Nmap Development mailing list archives

Re: [NSE][PATCH] only show script errors in verbose mode


From: David Fifield <david () bamsoftware com>
Date: Thu, 25 Sep 2008 19:26:59 -0600

On Thu, Sep 25, 2008 at 05:23:06PM -0600, Patrick Donnelly wrote:
On Wed, Sep 24, 2008 at 2:20 PM, David Fifield <david () bamsoftware com> wrote:
You'll have to forgive me, I'm (still) pretty new to Lua. Is there a way
to signal a special error code that would mean a module is missing, but
it's an error that can be ignored? The error would be raised in the
"else" branch of the "if" in Sven's example, or it could even be raised
in an alternate compiled openssl module that didn't have any functions,
just raised the error. Then this special error could be ignored, and
normal require errors could continue to be reported.

This approach would mean that the default action would be to report
errors, unless they are specifically ignored by a script or a module.
Reporting errors by default is a good choice because it will catch
unforeseen errors. Raising a real error, instead of just having the
portrule return false, is good because then we can display the error at
higher verbosity levels ("The optional openssl module is not
installed"). (This is a benefit I realized from studying your approach.)

loadfile already checks for errors when loading a file ("%s: '%s' threw
a run time error and could not be loaded."). So is there a way to
indicate that the error is ignorable? I'm fine with creating a new type
or whatever to ensure it's different from any other error message.

If what I've described is feasible, that's what I'd like to see. Failing
that, I slightly prefer checking for openssl in each script that uses
it, because that's safer than ignoring all require errors and,
importantly, it's easier to change to another technique in the future.

So perhaps the best route is ignoring errors in require for just
certain modules, such as "openssl". In the same way we have a list of
required fields in a script (e.g. "action" and "description"), we can
have optional modules. High verbosity or debugging would still show
the same messages as in my previous patch/commit.

Does this sound like the appropriate functionality then to be implemented?

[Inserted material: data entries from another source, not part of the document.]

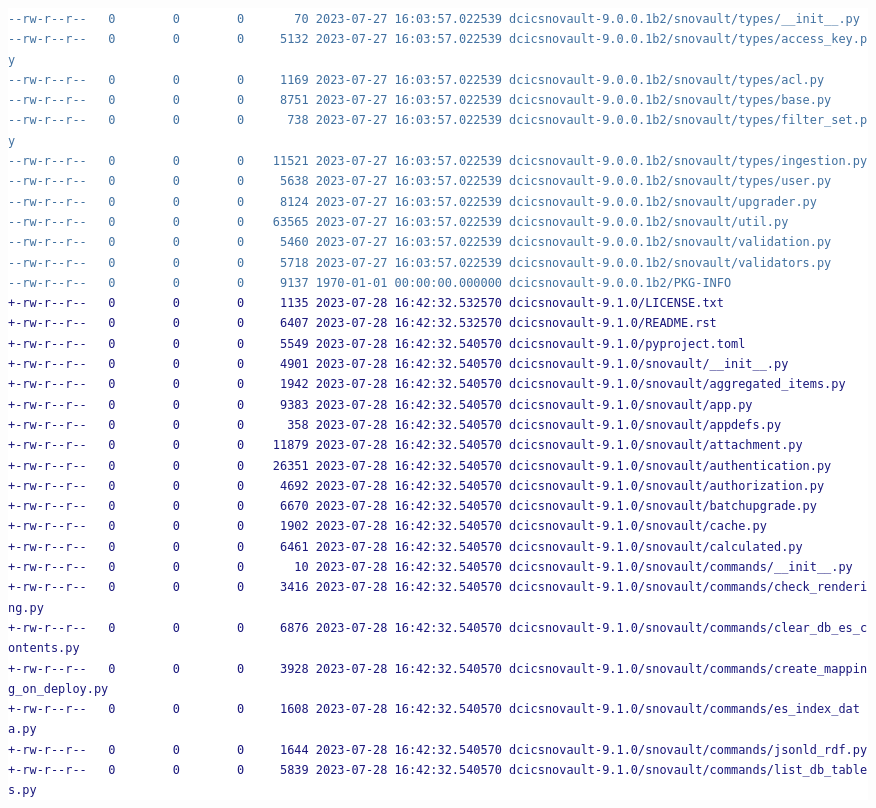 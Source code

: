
 ```diff
--rw-r--r--   0        0        0       70 2023-07-27 16:03:57.022539 dcicsnovault-9.0.0.1b2/snovault/types/__init__.py
--rw-r--r--   0        0        0     5132 2023-07-27 16:03:57.022539 dcicsnovault-9.0.0.1b2/snovault/types/access_key.py
--rw-r--r--   0        0        0     1169 2023-07-27 16:03:57.022539 dcicsnovault-9.0.0.1b2/snovault/types/acl.py
--rw-r--r--   0        0        0     8751 2023-07-27 16:03:57.022539 dcicsnovault-9.0.0.1b2/snovault/types/base.py
--rw-r--r--   0        0        0      738 2023-07-27 16:03:57.022539 dcicsnovault-9.0.0.1b2/snovault/types/filter_set.py
--rw-r--r--   0        0        0    11521 2023-07-27 16:03:57.022539 dcicsnovault-9.0.0.1b2/snovault/types/ingestion.py
--rw-r--r--   0        0        0     5638 2023-07-27 16:03:57.022539 dcicsnovault-9.0.0.1b2/snovault/types/user.py
--rw-r--r--   0        0        0     8124 2023-07-27 16:03:57.022539 dcicsnovault-9.0.0.1b2/snovault/upgrader.py
--rw-r--r--   0        0        0    63565 2023-07-27 16:03:57.022539 dcicsnovault-9.0.0.1b2/snovault/util.py
--rw-r--r--   0        0        0     5460 2023-07-27 16:03:57.022539 dcicsnovault-9.0.0.1b2/snovault/validation.py
--rw-r--r--   0        0        0     5718 2023-07-27 16:03:57.022539 dcicsnovault-9.0.0.1b2/snovault/validators.py
--rw-r--r--   0        0        0     9137 1970-01-01 00:00:00.000000 dcicsnovault-9.0.0.1b2/PKG-INFO
+-rw-r--r--   0        0        0     1135 2023-07-28 16:42:32.532570 dcicsnovault-9.1.0/LICENSE.txt
+-rw-r--r--   0        0        0     6407 2023-07-28 16:42:32.532570 dcicsnovault-9.1.0/README.rst
+-rw-r--r--   0        0        0     5549 2023-07-28 16:42:32.540570 dcicsnovault-9.1.0/pyproject.toml
+-rw-r--r--   0        0        0     4901 2023-07-28 16:42:32.540570 dcicsnovault-9.1.0/snovault/__init__.py
+-rw-r--r--   0        0        0     1942 2023-07-28 16:42:32.540570 dcicsnovault-9.1.0/snovault/aggregated_items.py
+-rw-r--r--   0        0        0     9383 2023-07-28 16:42:32.540570 dcicsnovault-9.1.0/snovault/app.py
+-rw-r--r--   0        0        0      358 2023-07-28 16:42:32.540570 dcicsnovault-9.1.0/snovault/appdefs.py
+-rw-r--r--   0        0        0    11879 2023-07-28 16:42:32.540570 dcicsnovault-9.1.0/snovault/attachment.py
+-rw-r--r--   0        0        0    26351 2023-07-28 16:42:32.540570 dcicsnovault-9.1.0/snovault/authentication.py
+-rw-r--r--   0        0        0     4692 2023-07-28 16:42:32.540570 dcicsnovault-9.1.0/snovault/authorization.py
+-rw-r--r--   0        0        0     6670 2023-07-28 16:42:32.540570 dcicsnovault-9.1.0/snovault/batchupgrade.py
+-rw-r--r--   0        0        0     1902 2023-07-28 16:42:32.540570 dcicsnovault-9.1.0/snovault/cache.py
+-rw-r--r--   0        0        0     6461 2023-07-28 16:42:32.540570 dcicsnovault-9.1.0/snovault/calculated.py
+-rw-r--r--   0        0        0       10 2023-07-28 16:42:32.540570 dcicsnovault-9.1.0/snovault/commands/__init__.py
+-rw-r--r--   0        0        0     3416 2023-07-28 16:42:32.540570 dcicsnovault-9.1.0/snovault/commands/check_rendering.py
+-rw-r--r--   0        0        0     6876 2023-07-28 16:42:32.540570 dcicsnovault-9.1.0/snovault/commands/clear_db_es_contents.py
+-rw-r--r--   0        0        0     3928 2023-07-28 16:42:32.540570 dcicsnovault-9.1.0/snovault/commands/create_mapping_on_deploy.py
+-rw-r--r--   0        0        0     1608 2023-07-28 16:42:32.540570 dcicsnovault-9.1.0/snovault/commands/es_index_data.py
+-rw-r--r--   0        0        0     1644 2023-07-28 16:42:32.540570 dcicsnovault-9.1.0/snovault/commands/jsonld_rdf.py
+-rw-r--r--   0        0        0     5839 2023-07-28 16:42:32.540570 dcicsnovault-9.1.0/snovault/commands/list_db_tables.py
```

Yes, but I don't want there to be a list of optional module names that
get special treatment. The special handling of openssl should be
apparent to anyone either reading the source of the openssl module, or
the source of the scripts that use it (one of those two). In other
words, the special handling of openssl should be done by openssl itself,
not by NSE. NSE shouldn't need to be modified except in a generic way.

I tried implementing my idea of raising an ignorable error just by
returning a magic constant string

        if not pcall(require, "openssl") then
          error("MAGIC_QUIET_REQUIRE_ERROR_CONSTANT")
        end

where the magic string is a stand-in fora generic ignorable error type.
I tried checking for the string in loadfile. However that didn't work
because the error message got changed somewhere to

        "/usr/share/nmap/scripts/SSH-hostkey.nse:41: MAGIC_QUIET_REQUIRE_ERROR_CONSTANT"

I don't think it was by error_function, because that function didn't
seem to be called. The same thing happened when I disabled
error_function. Is there a way to avoid the error message getting
changed?

The eventual solution wouldn't use a magic string, of course, but
probably a special C-defined error type distinguishable from other
errors. It would have a tostring metamethod so it could be printed like
other errors.

Anyway, that is my idea, to allow scripts and libraries to raise
different kinds of errors, so NSE knows which to ignore and which not
to. Then the special logic goes in scripts or modules where it belongs.
Who knows, we might want to have other kinds of ignorable errors in the
future. For example, a script might need root privileges to send raw
packets, and it should fail without a warning when not run as root.